Cyclin-dependent kinase 5 promotes pancreatic β-cell survival via Fak-Akt signaling pathways.

Objective: Cyclin-dependent kinase 5 (CDK5) regulatory subunit-associated protein 1-like 1 has recently been linked to type 2 diabetes by genome-wide association studies. While CDK5 and its regulatory protein p35 are both expressed and display enzymatic activity in pancreatic β-cells, their precise role in the β-cell remains unknown. Because type 2 diabetes is characterized by a deficit in β-cell mass and increased β-cell apoptosis, we investigated the role of CDK5 in β-cell survival.

Research Design And Methods: We used INS 832/13 cells, rat islets isolated from wild-type or human islet amyloid polypeptide (h-IAPP) transgenic rats, and pancreatic tissue from rats and humans with and without type 2 diabetes and investigated the effect of CDK5/p35 inhibition (by small interfering RNA or by chemical inhibition) as well as CDK5/p35 overexpression on β-cell vulnerability to apoptosis.

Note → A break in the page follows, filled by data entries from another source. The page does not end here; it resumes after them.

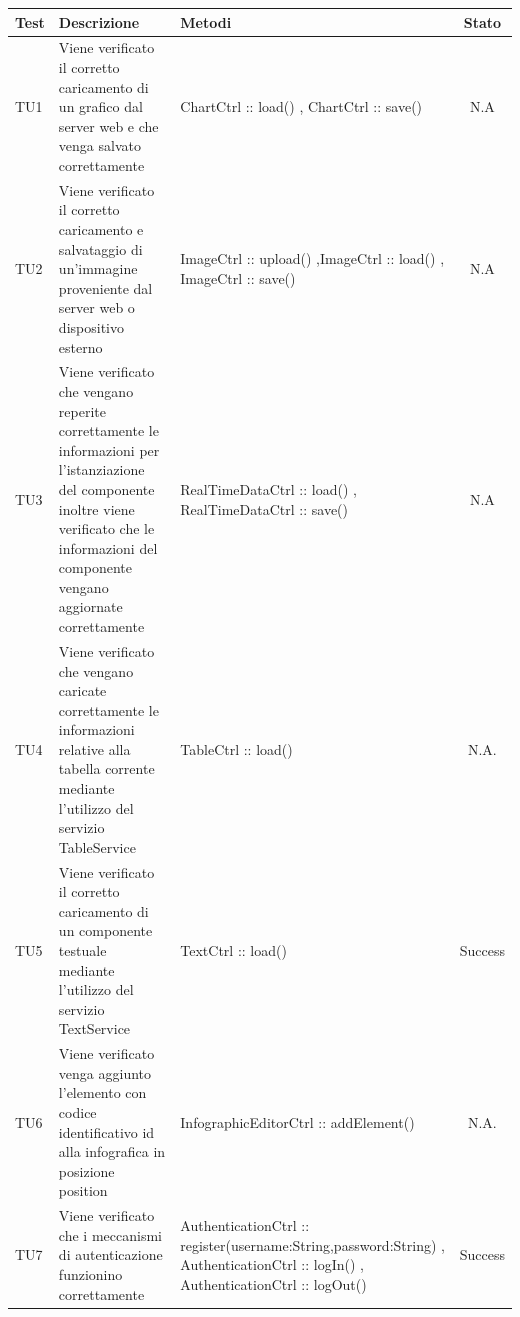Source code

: \begin{table}[h]
	\begin{center}
	\begin{tabular}{|l|p{}|p{}|c|}
	\toprule
		\textbf{Test} & \textbf{Descrizione} & \textbf{Metodi} & \textbf{Stato}\\
		
	\midrule
		TU1 & Viene verificato il corretto caricamento di un grafico dal server web e che venga salvato correttamente & ChartCtrl :: load() , ChartCtrl :: save() & N.A\\
	\midrule
		TU2 & Viene verificato il corretto caricamento e salvataggio di un'immagine proveniente dal server web o dispositivo esterno & ImageCtrl :: upload() ,ImageCtrl :: load() , ImageCtrl :: save() & N.A\\
	\midrule
		TU3 & Viene verificato che vengano reperite correttamente le informazioni per l'istanziazione del componente inoltre viene verificato che le informazioni del componente vengano aggiornate correttamente & RealTimeDataCtrl :: load() , RealTimeDataCtrl :: save() & N.A\\
	\midrule
		TU4 & Viene verificato che vengano caricate correttamente le informazioni relative alla tabella corrente mediante  l'utilizzo del servizio  TableService & TableCtrl :: load() & N.A.\\
	\midrule
		TU5 & Viene verificato il corretto caricamento di un componente testuale  mediante l'utilizzo del servizio
TextService & TextCtrl :: load() & Success\\
	\midrule
		TU6 & Viene verificato venga aggiunto l'elemento con codice identificativo id alla infografica
in posizione position & InfographicEditorCtrl :: addElement() & N.A.\\
	\midrule
		TU7 & Viene verificato che i meccanismi di autenticazione funzionino correttamente & AuthenticationCtrl :: register(username:String,password:String) , AuthenticationCtrl :: logIn() , AuthenticationCtrl :: logOut() & Success\\
\bottomrule
\end{tabular}
\end{center}
\end{table}
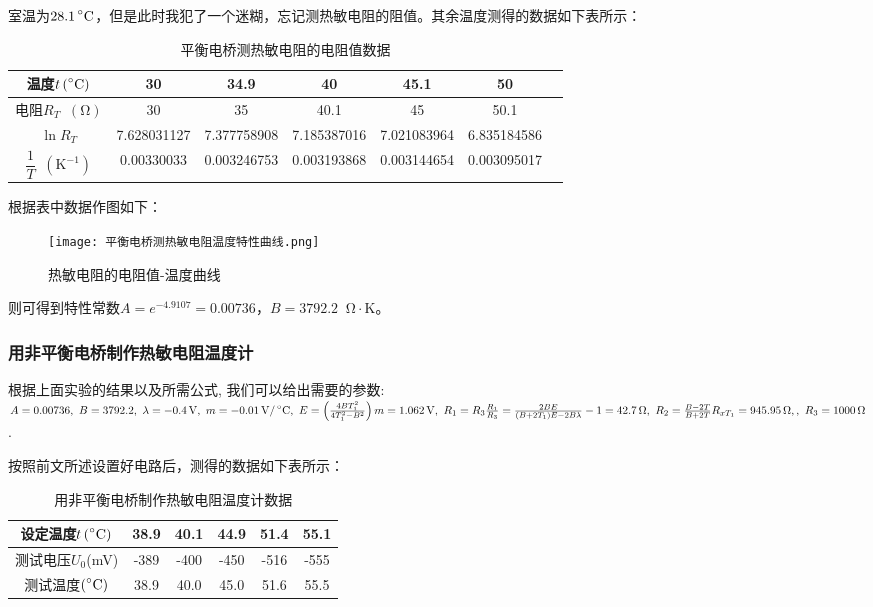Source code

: \documentclass[11pt]{article}
\newcommand*{\unit}[1]{\mathop{}\!\mathrm{#1}}
\newcommand*{\mcelsius}{\unit{\prescript{\circ}{}C}}
\begin{document}
室温为$28.1\mcelsius$，但是此时我犯了一个迷糊，忘记测热敏电阻的阻值。其余温度测得的数据如下表所示：

\begin{table}[H]
  \centering
  \caption{平衡电桥测热敏电阻的电阻值数据}
  \begin{tabular}{|c|c|c|c|c|c|c|}
      \hline
      温度$t \unit{(\mcelsius)}$&30&34.9&40&45.1&50\\
      \hline
      电阻$R_T \unit{(\Omega)}$&30    & 35    & 40.1  & 45    & 50.1 \\
      \hline
      $\ln R_T$&7.628031127 & 7.377758908 & 7.185387016 & 7.021083964 & 6.835184586 \\
      \hline
      $\dfrac{1}{T} \unit{(K^{-1})}$&0.00330033 & 0.003246753 & 0.003193868 & 0.003144654 & 0.003095017 \\
      \hline
  \end{tabular}
\end{table}

根据表中数据作图如下：

\begin{figure}[H]
    \centering
    \texttt{[image: 平衡电桥测热敏电阻温度特性曲线.png]}
    \caption{热敏电阻的电阻值-温度曲线}
\end{figure}

则可得到特性常数$A=e^{-4.9107}=0.00736$，$B=3792.2 \unit{\Omega \cdot K}$。

\subsubsection{用非平衡电桥制作热敏电阻温度计}

根据上面实验的结果以及所需公式, 我们可以给出需要的参数:
$A = 0.00736,\ B = 3792.2,\ \lambda = -0.4\unit{V},\ m = -0.01\unit{V/\mcelsius},\ E =\left(\frac{4BT_1^2}{4T_1^2-B^2}\right)m = 1.062\unit{V},\ R_1 = R_3 \frac{R_1}{R_3}=\frac{2BE}{(B+2T_1)E-2B\lambda}-1 = 42.7\unit{\Omega},\ R_2 = \frac{B-2T}{B+2T}R_{xT_1} = 945.95\unit{\Omega},,\ R_3 = 1000\unit{\Omega}$.

按照前文所述设置好电路后，测得的数据如下表所示：

\begin{table}[H]
  \centering
  \caption{用非平衡电桥制作热敏电阻温度计数据}
  \begin{tabular}{|c|c|c|c|c|c|}
      \hline
      设定温度$t \unit{(\mcelsius)}$&38.9  & 40.1  & 44.9  & 51.4  & 55.1 \\
      \hline
      测试电压$U_0$(mV)&-389  & -400  & -450  & -516  & -555 \\
      \hline
      测试温度$\unit{(\mcelsius)}$&38.9  & 40.0  & 45.0  & 51.6  & 55.5  \\
      \hline
  \end{tabular}
\end{table}
\end{document}
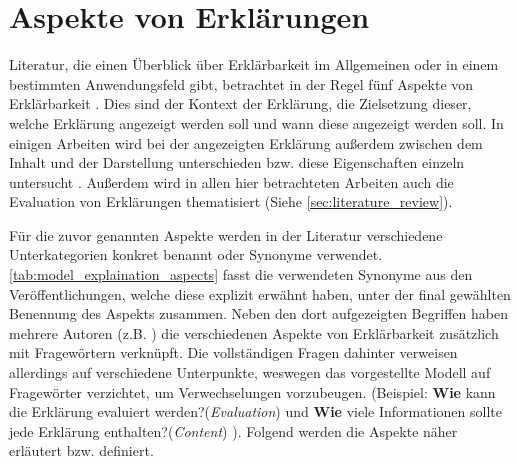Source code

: \section{Aspekte von Erklärungen}
\label{sec:model_explanation_aspects}

Literatur, die einen Überblick über Erklärbarkeit im Allgemeinen oder in einem bestimmten Anwendungsfeld gibt, betrachtet in der Regel fünf Aspekte von Erklärbarkeit \cite{rosenfeld_explainability_2019, nunes_systematic_2017,chazette_knowledge_nodate}. Dies sind der Kontext der Erklärung, die Zielsetzung dieser, welche Erklärung angezeigt werden soll und wann diese angezeigt werden soll. In einigen Arbeiten wird bei der angezeigten Erklärung außerdem zwischen dem Inhalt und der Darstellung unterschieden bzw. diese Eigenschaften einzeln untersucht \cite{nunes_systematic_2017,abdulrahman_belief-based_2019}. Außerdem wird in allen hier betrachteten Arbeiten auch die Evaluation von Erklärungen thematisiert (Siehe \autoref{sec:literature_review}).

Für die zuvor genannten Aspekte werden in der Literatur verschiedene Unterkategorien konkret benannt oder Synonyme verwendet. \autoref{tab:model_explaination_aspects} fasst die verwendeten Synonyme aus den Veröffentlichungen, welche diese explizit erwähnt haben, unter der final gewählten Benennung des Aspekts zusammen. Neben den dort aufgezeigten Begriffen haben mehrere Autoren (z.B. \cite{rosenfeld_explainability_2019, chazette2020explainability}) die verschiedenen Aspekte von Erklärbarkeit zusätzlich mit Fragewörtern verknüpft. Die vollständigen Fragen dahinter verweisen allerdings auf verschiedene Unterpunkte, weswegen das vorgestellte Modell auf Fragewörter verzichtet, um Verwechselungen vorzubeugen. (Beispiel: \glqq \textbf{Wie} kann die Erklärung evaluiert werden?\grqq (\textit{Evaluation})\cite[vgl.][]{rosenfeld_explainability_2019} und \glqq \textbf{Wie} viele Informationen sollte jede Erklärung enthalten?\grqq (\textit{Content}) \cite[vgl.][]{kouki_user_2017}). Folgend werden die Aspekte näher erläutert bzw. definiert.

Results: CDK5 inhibition led to increased β-cell apoptosis. To identify the mechanisms involved, we examined the phosphorylation state of focal adhesion kinase (Fak)(Ser732), a known target of CDK5. Following CDK5 inhibition, the phosphorylation of Fak(Ser732) decreased with resulting attenuation of phosphatidylinositol 3-kinase (PI3K)/Akt survival pathway. Conversely, CDK5 overexpression increased Fak(Ser732) phosphorylation and protected β-cells against apoptosis induced by the inhibition of the β-1 integrin signaling pathway. Also, Fak(Ser732) phosphorylation was less abundant in β-cells in both h-IAPP transgenic rats and humans with type 2 diabetes.

Conclusions: This study shows that by regulating Fak phosphorylation and subsequently PI3K/Akt survival pathway, CDK5 plays a previously unrecognized role in promoting β-cell survival.